Domain auctions are always a voodoo science.

Especially when you're talking about domain sniping, and the subsequent silent auctions where you don't really know if you're bidding against ANYONE, but you still have to put in a maximum bid just in case, and you don't get any feedback on whether you've bid enough money or not until after the auction is over.

There's so little visibility that no one really knows what's going on or if they're inflating prices or using fake people to auction against you or anything.

What do you guys think about a true registry-level wait list policy? Maybe combined with open auctions if there's more than one person waiting. Then we wouldn't have these companies with hundreds of fake registrars constantly pinging the registry getting away with all this stuff.


The guy runs http://dnforum.com - he is a very well known domainer. He just took the job not too long ago. There was a thread about it on DNForum.

GoDaddy knew this - it is probably why they hired him. By doing that they probably knew that he would continue his domaining business activities. (Which could, at some point in the future, create a conflict of interest.)

That said.. I don't think this is that big of a deal. So the guy won a few domain auctions - if he wasn't there someone else would have won them. He just happens to be the person that won in this case.


The problem is there's a huge conflict of interest. He could easily bid up auctions he had no intention of winning, thus inflating prices. Another is he might be able to see the bids or domain watchlists of other bidders, which gives him a huge advantage.


I don't understand.. why would he specifically want to bid up auctions? To boost GoDaddy's revenue?

If GoDaddy wanted to do that, why do they need him - couldn't they already have been doing that, before they hired him??


I'm not saying he specifically bid up auctions, but there's a possibility. So it weakens trust with all parties involved. All the other major companies have some policy against this (not all). I would also figure that his compensation is tied to the performance of his division (domain auctions).

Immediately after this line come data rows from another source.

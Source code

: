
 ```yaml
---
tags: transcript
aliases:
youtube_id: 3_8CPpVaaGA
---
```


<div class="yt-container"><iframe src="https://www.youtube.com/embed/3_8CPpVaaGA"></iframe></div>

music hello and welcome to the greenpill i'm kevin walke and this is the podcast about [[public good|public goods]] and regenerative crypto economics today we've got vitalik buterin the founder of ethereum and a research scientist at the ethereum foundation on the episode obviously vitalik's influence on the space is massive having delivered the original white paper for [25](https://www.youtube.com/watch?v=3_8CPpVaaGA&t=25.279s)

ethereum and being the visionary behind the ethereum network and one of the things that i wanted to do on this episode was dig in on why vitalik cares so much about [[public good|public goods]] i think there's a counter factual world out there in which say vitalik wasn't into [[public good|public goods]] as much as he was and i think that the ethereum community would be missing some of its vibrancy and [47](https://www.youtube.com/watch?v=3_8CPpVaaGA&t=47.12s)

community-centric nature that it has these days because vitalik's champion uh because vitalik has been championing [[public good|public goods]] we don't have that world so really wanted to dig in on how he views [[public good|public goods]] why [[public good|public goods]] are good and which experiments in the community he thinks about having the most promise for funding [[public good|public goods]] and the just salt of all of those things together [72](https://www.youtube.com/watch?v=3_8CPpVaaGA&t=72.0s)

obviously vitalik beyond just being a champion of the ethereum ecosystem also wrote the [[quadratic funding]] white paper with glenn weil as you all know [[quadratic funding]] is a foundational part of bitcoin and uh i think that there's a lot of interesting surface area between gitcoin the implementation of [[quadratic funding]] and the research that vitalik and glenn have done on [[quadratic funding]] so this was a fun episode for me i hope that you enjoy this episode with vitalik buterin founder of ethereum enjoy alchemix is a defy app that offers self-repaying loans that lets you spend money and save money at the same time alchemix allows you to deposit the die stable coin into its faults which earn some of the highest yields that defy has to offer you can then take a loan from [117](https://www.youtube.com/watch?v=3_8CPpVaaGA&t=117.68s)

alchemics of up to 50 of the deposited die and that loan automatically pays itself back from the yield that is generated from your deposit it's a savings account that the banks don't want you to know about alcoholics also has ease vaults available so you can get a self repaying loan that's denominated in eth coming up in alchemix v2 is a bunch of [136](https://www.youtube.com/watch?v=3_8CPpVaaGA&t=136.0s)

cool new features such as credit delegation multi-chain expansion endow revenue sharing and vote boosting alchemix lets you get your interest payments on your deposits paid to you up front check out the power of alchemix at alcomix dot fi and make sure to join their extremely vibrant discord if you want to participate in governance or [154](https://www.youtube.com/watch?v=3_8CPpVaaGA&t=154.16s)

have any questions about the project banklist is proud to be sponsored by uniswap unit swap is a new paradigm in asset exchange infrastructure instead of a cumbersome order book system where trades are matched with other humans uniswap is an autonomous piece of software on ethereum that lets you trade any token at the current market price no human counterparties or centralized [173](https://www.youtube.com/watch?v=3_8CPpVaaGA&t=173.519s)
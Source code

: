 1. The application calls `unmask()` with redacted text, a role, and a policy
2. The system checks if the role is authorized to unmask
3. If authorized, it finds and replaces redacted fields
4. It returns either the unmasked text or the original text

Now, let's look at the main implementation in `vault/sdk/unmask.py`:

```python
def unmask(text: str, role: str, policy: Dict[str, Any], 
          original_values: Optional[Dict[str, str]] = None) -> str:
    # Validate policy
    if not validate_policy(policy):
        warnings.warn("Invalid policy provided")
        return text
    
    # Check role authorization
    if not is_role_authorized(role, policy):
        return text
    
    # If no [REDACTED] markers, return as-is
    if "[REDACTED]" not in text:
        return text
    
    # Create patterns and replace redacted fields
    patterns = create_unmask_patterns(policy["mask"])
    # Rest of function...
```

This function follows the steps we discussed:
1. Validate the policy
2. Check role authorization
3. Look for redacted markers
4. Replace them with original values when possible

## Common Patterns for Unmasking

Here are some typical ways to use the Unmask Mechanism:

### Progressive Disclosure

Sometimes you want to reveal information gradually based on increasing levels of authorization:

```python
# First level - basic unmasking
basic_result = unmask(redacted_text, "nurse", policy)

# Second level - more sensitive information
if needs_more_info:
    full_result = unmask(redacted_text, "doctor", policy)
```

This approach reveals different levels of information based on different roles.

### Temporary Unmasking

It's almost like saying, "I don't see the problem with that figure skater also judging the event."

:)


I've already transferred 80% of my domains away from GoDaddy. This last breach of goodwill and trust has motivated me to move the rest.


yeah dude, I would have done the same lol

Time for other companies to get ready with additional servers for massive switching haha


That's just unacceptable behavior.

If we were really a force as internet consumers, we should drop them in mass to show them not to fuck up with us.

And every wrongdoer after them.


Auction rigging to generate bigger revenues eh

Could this company be sued for this?